McMahon Study Lounges Vandalized; Now Reopened for Spring Semester

By ANTHONY PORRETTO

Published February 4, 2010

On Dec. 19, 2009, a Fordham staff member discovered all four study lounges in McMahon Hall had been vandalized, resulting in the closing of all lounges until the beginning of the spring semester in January of 2010.

All four lounges in McMahon Hall were vandalized, prompting their closing during finals week. They are now open for student use. (Lucy Sutton/ The Observer)

McMahon Hall has study lounges on the fifth, eighth, 14th, and 17th floors. The eighth floor lounge acts as a recreational facility with a ping-pong table, a foosball table, and a television, while the 17th floor exists as a silent study environment. The study lounges are available to all resident students, 24 hours a day.

Jenifer Campbell, director of Residential Life for Fordham College at Lincoln Center (FCLC), described the vandalism incident; “There were some chairs that were thrown out of the window onto the tennis court. [The vandal(s)] had stripped the mechanism to keep the window in place and [the vandal(s)] were able to get the chairs out. We had to get those repaired.” According to Campbell, five chairs in total (four side chairs and one stool model chair) were thrown from the windows of the fifth and 14th floor lounges.

Other damages included displaced furniture and spray painted graffiti on the fifth, 14th, and 17th floor study lounges, consisting of expressions such as, “General Disarray strikes again” (written on a table and a wall), “Professor Chaos + General Disarray 4 eva,” “This is [expletive],” and “WTF?!” Professor Chaos and General Disarray are bumbling mischief-makers on the Comedy Central program South Park.

Campbell said it was decided between her and security to close the lounges on Dec. 19, the day the damages were discovered.

“Since we have such limited staff in the building over the Christmas holiday, I decided at that point we would close the lounges until after we got back from the winter break,” she said.

The study lounges were closed in the midst of final examinations, leaving students still in the residence hall without a 24-hour public study area. Though students had access to Quinn Library, its facilities were only available until 7 p.m. on Dec. 19, and from 8 a.m. to 2 a.m. on Dec. 20 through the end of examinations on Dec. 22.

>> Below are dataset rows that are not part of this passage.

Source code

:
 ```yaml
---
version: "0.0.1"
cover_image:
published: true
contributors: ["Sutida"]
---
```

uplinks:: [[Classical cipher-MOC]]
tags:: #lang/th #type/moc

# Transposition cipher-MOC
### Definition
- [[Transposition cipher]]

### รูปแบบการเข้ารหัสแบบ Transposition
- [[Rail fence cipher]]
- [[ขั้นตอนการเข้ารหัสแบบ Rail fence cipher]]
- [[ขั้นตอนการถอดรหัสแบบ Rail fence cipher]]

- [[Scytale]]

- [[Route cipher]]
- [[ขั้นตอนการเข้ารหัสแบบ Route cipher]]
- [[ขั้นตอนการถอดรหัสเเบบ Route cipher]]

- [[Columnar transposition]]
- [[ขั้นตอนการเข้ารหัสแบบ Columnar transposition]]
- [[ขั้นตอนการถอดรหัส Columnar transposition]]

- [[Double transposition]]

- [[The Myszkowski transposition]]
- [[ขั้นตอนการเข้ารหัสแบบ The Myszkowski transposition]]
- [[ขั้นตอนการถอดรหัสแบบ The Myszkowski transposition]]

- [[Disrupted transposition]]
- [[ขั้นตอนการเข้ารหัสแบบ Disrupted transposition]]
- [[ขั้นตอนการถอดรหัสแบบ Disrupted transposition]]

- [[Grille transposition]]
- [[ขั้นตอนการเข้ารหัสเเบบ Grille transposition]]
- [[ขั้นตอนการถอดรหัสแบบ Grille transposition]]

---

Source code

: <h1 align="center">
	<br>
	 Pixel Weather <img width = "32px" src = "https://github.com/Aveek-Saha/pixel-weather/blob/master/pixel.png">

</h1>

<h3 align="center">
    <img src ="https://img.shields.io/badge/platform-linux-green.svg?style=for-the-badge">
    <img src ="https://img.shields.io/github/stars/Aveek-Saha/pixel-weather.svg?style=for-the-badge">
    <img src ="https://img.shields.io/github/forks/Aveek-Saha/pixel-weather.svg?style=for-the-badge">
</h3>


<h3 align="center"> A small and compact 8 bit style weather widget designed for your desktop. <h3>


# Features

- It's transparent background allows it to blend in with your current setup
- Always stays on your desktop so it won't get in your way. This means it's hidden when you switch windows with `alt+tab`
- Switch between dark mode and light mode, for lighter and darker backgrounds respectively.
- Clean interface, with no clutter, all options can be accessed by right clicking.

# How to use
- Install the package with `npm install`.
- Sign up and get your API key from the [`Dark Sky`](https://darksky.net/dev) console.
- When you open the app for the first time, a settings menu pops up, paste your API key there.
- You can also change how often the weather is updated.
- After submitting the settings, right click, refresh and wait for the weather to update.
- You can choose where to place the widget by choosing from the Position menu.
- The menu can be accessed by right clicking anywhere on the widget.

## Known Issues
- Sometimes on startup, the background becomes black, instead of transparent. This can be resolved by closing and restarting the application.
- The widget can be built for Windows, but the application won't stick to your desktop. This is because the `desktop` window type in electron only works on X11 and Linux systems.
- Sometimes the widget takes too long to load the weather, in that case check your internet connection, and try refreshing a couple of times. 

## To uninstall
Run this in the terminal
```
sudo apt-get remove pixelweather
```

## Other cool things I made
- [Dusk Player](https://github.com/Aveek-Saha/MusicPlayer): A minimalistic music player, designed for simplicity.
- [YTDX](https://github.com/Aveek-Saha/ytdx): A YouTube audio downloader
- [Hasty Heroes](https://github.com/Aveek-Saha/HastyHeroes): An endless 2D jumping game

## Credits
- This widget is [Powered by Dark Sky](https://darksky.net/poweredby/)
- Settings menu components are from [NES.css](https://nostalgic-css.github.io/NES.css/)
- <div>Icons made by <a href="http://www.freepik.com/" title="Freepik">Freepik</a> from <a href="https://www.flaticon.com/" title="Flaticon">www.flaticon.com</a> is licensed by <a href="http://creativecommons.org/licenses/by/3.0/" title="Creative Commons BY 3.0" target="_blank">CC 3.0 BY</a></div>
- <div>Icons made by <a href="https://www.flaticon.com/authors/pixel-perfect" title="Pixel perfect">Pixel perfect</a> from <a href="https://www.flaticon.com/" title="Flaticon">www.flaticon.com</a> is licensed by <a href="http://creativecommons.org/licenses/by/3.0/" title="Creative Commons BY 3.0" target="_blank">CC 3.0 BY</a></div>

McMahon Hall resident Angelina Meloi, FCLC ’12, had to find an alternative place to study for her finals. She said, “I wound up studying back in my room. [The library] was distracting; there was no place to sit, all of the tables were completely taken.”

Alanna Parisi, FCLC ’12, said that the vandalism was “immaturity at its finest.

“It was selfish, especially during finals week. You’re going to inhibit other people from studying because you have something to prove by wrecking the study lounge? Be intelligent; don’t be a jerk,” she said.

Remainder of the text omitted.